Brunswick Heads will get its first underground car park, after an attempt to overturn the approval of a mixed-use development in the town was voted down by a majority of Byron councillors.
The development on 7 Tweed Street has drawn the ire of many in the local community, who say that the inclusion of a two-space basement car park is neither flood-safe, nor in keeping with the character of the town.
1,000 strong petition
More than 1,000 locals signed a petition calling on Byron Council to refuse the proposal and to amend the planning rules for Brunswick Heads to prohibit such car parks from being built in the future.
But this was not enough to convince a majority of councillors to overturn the decision they made back in June to approve the development.
At last Thursday’s Council planning meeting, a rescission motion moved by Greens councillor Duncan Dey, and Independent Peter Westheimer, was voted down by six votes to two.
Fear of legal action
Two councillors who had previously voted against the development, Greens Deputy Mayor, Sarah Ndiaye and Independent, Cr Sama Balson, changed their positions from opposition to support.
This proved crucial to the outcome of the vote.
Earlier in the meeting, Cr Westheimer called on councillors to act in accordance with the wishes of the Brunswick Heads community, rather than basing their decision on the fear of legal action by the developer should he not get his way.
‘When it comes to overdevelopment, the buck stops with us as councillors, not with Mr James [Council’s lawyer] or Council staff,’ Cr Westheimer said.
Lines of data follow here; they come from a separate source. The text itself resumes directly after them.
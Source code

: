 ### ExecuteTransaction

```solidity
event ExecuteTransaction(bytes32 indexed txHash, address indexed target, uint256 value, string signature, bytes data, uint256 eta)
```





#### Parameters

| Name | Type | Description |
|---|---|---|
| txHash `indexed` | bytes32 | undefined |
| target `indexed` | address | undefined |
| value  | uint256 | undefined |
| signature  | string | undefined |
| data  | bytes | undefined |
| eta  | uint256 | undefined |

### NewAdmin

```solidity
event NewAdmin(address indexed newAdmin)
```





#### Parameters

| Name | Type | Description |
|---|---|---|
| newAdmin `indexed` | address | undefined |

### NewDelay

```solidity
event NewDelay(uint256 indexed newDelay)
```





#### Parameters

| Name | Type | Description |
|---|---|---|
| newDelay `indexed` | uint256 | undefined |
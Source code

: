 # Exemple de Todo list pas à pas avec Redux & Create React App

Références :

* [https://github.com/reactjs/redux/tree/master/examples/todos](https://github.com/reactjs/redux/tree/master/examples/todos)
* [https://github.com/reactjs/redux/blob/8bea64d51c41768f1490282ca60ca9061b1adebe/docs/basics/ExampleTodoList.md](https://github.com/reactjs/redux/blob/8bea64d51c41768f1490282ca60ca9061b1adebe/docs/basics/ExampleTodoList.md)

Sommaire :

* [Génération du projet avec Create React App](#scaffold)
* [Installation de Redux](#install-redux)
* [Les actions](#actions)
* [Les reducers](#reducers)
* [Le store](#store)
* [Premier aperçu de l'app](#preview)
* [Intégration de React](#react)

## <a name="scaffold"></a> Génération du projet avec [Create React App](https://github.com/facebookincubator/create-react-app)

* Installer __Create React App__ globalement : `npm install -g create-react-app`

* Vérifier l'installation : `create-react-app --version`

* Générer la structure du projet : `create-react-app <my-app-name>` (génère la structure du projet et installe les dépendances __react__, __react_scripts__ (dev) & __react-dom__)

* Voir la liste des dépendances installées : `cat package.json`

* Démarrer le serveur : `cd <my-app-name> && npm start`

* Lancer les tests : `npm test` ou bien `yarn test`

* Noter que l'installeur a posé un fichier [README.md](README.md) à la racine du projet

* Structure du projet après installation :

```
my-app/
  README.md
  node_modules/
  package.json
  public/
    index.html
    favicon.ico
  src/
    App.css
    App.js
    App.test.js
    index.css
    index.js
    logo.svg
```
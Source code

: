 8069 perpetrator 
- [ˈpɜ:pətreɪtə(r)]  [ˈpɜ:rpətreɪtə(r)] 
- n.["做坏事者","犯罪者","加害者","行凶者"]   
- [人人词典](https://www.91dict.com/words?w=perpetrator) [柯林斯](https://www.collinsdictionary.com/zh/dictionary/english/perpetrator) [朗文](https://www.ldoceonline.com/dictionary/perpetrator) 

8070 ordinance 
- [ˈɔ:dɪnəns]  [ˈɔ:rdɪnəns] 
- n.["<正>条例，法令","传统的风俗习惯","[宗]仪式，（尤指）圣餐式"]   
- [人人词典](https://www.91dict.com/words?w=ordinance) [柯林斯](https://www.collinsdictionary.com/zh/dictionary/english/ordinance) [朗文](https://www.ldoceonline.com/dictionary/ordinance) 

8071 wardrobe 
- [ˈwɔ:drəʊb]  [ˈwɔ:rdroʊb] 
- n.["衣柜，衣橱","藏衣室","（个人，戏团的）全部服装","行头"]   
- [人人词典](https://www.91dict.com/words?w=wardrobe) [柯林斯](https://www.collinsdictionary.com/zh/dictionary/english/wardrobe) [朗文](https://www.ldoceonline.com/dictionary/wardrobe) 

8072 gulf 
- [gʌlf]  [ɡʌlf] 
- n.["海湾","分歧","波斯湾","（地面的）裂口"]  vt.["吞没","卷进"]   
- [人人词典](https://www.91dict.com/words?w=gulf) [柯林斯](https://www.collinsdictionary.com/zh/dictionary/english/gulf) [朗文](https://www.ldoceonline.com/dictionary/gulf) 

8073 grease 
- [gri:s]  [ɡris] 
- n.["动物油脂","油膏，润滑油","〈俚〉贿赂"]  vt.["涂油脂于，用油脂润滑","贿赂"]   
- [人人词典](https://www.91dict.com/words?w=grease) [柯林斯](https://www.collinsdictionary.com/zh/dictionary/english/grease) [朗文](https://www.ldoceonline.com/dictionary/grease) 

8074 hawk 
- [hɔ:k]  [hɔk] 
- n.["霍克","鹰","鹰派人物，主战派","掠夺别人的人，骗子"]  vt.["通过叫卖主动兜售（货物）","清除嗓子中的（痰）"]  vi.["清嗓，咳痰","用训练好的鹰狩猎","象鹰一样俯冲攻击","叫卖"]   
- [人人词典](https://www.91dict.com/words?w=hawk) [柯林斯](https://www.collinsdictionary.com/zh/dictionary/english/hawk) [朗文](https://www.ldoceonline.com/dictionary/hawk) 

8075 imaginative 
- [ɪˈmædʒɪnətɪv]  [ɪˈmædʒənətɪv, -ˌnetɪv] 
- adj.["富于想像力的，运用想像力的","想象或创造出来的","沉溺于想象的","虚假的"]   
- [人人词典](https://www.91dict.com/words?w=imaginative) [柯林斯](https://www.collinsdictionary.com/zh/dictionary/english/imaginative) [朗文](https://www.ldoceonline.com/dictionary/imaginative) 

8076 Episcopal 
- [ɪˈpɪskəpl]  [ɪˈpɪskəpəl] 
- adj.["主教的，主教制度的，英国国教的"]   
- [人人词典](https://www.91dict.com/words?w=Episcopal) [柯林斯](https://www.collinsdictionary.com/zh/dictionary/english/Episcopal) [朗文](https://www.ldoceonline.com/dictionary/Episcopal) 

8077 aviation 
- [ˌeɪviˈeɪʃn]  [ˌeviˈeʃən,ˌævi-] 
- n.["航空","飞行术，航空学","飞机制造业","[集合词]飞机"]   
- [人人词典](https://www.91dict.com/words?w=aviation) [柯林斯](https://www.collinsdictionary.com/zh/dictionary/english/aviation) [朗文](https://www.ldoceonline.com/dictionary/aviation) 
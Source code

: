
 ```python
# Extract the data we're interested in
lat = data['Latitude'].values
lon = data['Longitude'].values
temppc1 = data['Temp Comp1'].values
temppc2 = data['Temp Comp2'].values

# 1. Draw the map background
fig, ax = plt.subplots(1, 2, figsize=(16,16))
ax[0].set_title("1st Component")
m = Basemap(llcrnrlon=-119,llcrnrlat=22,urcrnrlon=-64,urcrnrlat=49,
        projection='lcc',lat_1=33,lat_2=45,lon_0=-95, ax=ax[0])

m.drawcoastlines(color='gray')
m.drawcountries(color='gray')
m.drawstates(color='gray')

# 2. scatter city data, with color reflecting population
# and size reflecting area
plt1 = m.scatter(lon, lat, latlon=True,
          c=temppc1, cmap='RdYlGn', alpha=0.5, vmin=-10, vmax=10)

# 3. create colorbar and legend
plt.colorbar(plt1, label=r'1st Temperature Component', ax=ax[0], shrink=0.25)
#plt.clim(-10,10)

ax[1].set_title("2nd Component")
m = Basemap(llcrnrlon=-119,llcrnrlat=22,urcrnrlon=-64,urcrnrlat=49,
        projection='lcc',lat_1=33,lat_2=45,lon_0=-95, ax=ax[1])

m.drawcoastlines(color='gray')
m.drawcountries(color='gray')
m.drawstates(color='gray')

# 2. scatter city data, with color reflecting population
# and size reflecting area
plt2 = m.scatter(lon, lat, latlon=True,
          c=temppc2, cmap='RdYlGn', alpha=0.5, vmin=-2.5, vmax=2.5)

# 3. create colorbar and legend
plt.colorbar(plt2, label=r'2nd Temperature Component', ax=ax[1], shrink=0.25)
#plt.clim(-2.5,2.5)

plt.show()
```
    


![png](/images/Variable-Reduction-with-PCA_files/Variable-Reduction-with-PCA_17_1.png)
Among the key arguments put forward in opposition to the development was that underground car parking was not permissible under the planning rules for that part of Brunswick Heads, a position that was disputed by Council’s lawyer Ralph James.
Car park not be flood-safe
It was also asserted that the car park would not be flood-safe, because the floor level proposed was roughly equal to the current king tide level, and well below both the 10-year and 100-year flood level.
The flood mitigation measures included in the development, particularly an electronic flood barrier, were also called into question.
Other reasons put forward for refusal included a lack of appropriate vehicle access to the site, and the extra strain it would put on the town’s already strained parking resources.
But Mayor Michael Lyon described these arguments as ‘grasping at straws’.
‘If we keep knocking back developments because we don’t like them, we’re doing a disservice to ratepayers, because they’re the ones who ultimately have to foot the legal bill,’ Cr Lyon said.
‘Whether you like this development or not really isn’t relevant. It’s compliant.’
Cr Ndiaye said the Council could not afford a hefty legal bill because it had ‘nothing’ in its reserves.
A need to be prudent
‘We need to be prudent and to make decisions on the basis of the facts that are before us,’ Cr Ndiaye said.
The key question now facing councillors is whether they will use their powers to amend planning laws in Brunswick Heads to prevent underground car parks being built there in future.
A majority of councillors have argued in favour of this action during the debate over the Tweed Street development, including Cr Balson, and Labor Councillor Asren Pugh.
Those in favour of the DA were Crs Lyon, Balson, Pugh, Swivel, Ndiaye and Hunter.
Cr Coorey, an opponent of the plan, was not present for the vote. However, Cr Lyon promised to use his casting vote to support Cr Coorey’s wishes in the event of a deadlock.